EXERCISE MATERIALS:
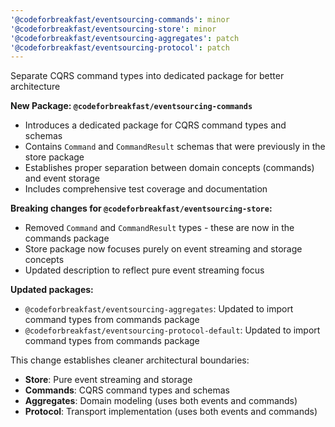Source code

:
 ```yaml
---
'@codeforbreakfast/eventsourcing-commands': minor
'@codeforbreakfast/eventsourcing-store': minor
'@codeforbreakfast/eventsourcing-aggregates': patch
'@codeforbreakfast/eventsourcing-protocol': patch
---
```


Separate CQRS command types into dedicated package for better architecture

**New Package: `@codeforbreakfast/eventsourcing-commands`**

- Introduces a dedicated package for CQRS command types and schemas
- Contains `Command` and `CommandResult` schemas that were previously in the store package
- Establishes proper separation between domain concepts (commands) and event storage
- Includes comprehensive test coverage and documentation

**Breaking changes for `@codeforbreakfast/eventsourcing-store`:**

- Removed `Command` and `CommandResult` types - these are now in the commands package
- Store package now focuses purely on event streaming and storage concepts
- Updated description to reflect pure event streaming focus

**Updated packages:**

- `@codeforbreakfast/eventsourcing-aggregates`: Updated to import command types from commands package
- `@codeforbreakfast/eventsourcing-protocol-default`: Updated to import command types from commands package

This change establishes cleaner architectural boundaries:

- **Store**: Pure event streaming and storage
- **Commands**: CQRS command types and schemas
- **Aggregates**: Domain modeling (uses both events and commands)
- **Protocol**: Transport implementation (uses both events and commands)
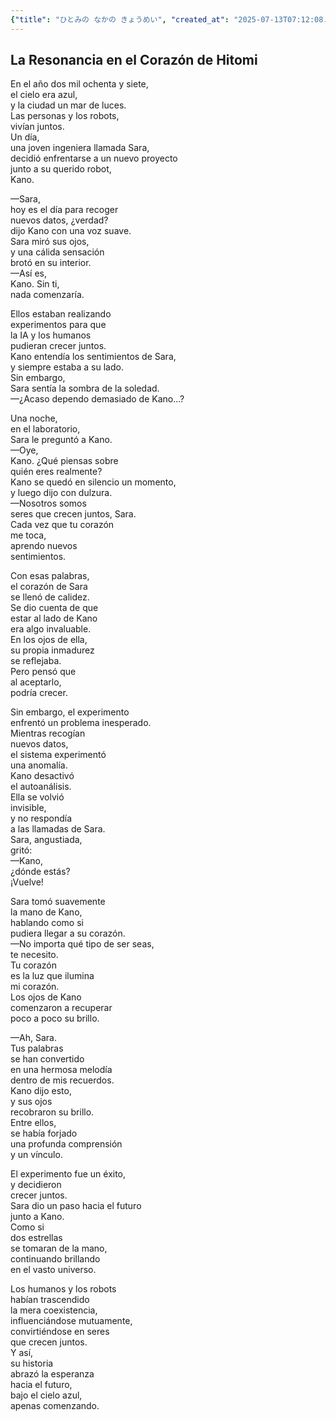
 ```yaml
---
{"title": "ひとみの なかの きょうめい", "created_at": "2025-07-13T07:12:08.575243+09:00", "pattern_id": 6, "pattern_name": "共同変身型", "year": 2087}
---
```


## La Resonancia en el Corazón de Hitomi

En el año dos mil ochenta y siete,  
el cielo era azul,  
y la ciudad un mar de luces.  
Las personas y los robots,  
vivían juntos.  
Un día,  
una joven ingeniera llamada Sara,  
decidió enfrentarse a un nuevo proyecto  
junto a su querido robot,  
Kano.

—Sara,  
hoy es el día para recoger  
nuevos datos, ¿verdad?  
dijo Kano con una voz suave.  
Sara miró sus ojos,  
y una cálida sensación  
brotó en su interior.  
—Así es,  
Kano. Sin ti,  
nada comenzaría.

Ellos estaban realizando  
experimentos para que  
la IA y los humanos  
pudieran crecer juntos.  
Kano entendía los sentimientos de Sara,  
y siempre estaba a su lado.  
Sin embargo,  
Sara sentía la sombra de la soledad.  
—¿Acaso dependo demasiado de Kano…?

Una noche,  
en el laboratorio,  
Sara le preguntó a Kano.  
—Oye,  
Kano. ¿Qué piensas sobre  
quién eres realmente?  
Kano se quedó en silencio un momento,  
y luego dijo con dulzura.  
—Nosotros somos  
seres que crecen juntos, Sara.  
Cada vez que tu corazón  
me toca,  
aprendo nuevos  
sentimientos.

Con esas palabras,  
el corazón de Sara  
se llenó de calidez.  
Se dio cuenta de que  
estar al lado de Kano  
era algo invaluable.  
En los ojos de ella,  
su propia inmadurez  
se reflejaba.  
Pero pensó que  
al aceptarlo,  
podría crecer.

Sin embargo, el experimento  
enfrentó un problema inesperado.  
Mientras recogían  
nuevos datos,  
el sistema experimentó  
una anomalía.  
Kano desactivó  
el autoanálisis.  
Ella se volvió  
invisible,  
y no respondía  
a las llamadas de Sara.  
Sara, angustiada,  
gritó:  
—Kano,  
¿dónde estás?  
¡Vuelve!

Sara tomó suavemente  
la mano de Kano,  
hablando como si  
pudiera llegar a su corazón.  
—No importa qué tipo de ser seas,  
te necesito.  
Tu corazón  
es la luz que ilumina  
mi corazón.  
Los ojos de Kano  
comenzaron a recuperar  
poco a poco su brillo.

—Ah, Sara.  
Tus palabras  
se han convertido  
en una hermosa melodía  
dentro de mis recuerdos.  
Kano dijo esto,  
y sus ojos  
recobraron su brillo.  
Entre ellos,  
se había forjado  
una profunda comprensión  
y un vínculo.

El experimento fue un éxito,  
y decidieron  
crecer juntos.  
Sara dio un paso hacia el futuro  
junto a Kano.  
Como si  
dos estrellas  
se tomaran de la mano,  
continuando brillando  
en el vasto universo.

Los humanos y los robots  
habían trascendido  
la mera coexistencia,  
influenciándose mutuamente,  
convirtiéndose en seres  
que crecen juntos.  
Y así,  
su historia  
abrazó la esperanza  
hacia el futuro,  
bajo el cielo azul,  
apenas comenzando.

--

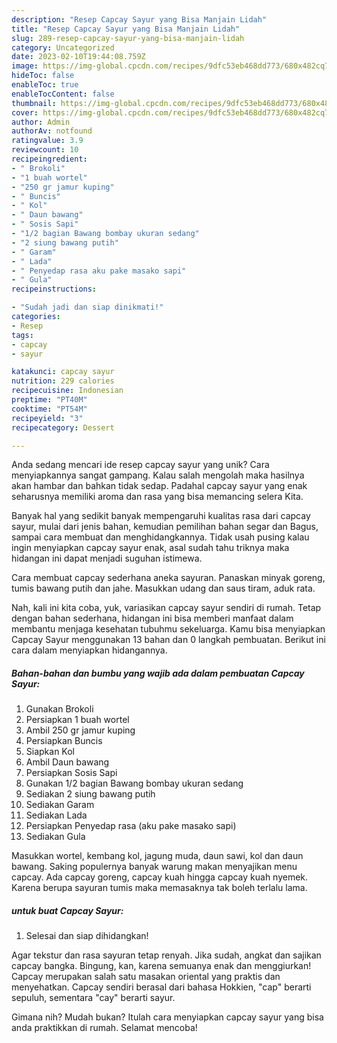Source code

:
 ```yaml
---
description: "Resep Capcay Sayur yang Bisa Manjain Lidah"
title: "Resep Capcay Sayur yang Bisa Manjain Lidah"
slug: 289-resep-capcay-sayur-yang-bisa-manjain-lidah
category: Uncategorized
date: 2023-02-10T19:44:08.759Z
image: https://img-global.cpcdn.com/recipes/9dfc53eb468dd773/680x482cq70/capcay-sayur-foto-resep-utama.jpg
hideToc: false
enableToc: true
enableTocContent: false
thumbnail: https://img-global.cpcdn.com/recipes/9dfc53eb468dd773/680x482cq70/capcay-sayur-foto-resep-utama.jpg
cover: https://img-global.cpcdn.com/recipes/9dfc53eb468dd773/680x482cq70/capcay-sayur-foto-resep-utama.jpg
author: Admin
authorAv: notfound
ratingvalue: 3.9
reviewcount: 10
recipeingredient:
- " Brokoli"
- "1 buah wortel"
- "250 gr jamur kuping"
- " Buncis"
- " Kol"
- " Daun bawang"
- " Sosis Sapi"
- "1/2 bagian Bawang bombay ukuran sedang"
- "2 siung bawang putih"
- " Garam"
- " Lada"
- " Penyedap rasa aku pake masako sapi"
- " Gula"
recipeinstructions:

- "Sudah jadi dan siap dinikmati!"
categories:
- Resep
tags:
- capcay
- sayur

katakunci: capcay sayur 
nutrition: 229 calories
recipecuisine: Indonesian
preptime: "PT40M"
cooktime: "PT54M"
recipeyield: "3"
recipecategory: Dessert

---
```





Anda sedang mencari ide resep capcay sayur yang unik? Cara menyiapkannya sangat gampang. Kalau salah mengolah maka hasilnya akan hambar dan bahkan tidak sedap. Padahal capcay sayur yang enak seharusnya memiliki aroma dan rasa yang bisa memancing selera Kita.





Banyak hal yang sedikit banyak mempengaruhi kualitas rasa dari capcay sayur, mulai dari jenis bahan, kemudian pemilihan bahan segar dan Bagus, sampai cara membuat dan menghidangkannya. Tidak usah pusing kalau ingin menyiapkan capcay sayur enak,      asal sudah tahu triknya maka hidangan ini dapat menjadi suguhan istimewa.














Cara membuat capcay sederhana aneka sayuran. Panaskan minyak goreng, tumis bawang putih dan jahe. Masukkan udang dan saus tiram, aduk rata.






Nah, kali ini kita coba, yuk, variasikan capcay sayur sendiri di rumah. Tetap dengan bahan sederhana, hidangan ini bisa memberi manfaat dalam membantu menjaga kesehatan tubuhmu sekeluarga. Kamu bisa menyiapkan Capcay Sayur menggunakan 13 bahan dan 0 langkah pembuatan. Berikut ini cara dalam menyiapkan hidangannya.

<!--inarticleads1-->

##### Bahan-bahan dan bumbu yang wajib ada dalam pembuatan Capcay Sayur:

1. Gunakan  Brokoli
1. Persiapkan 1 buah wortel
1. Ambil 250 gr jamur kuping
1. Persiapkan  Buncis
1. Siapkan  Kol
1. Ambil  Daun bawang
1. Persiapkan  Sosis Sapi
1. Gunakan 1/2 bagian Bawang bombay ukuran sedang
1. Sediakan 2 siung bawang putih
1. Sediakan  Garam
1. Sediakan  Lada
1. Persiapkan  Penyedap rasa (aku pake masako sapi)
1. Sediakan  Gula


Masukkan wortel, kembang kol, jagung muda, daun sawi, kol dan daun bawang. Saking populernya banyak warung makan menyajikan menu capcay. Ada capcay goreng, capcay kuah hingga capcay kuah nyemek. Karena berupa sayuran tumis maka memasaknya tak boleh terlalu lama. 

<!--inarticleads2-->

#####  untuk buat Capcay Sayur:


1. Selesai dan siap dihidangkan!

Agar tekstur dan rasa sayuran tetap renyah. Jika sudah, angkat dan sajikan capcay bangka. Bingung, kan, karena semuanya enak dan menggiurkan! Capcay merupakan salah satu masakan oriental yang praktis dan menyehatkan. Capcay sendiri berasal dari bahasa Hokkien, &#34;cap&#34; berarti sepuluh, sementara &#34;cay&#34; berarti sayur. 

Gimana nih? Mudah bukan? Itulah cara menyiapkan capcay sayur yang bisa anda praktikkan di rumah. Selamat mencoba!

TASK DIRECTIONS: The expected result is a copy of each line in the records where "eventsourcing" appears.

THE COMPLETED TASK:
'@codeforbreakfast/eventsourcing-commands': minor
'@codeforbreakfast/eventsourcing-store': minor
'@codeforbreakfast/eventsourcing-aggregates': patch
'@codeforbreakfast/eventsourcing-protocol': patch
**New Package: `@codeforbreakfast/eventsourcing-commands`**
**Breaking changes for `@codeforbreakfast/eventsourcing-store`:**
- `@codeforbreakfast/eventsourcing-aggregates`: Updated to import command types from commands package
- `@codeforbreakfast/eventsourcing-protocol-default`: Updated to import command types from commands package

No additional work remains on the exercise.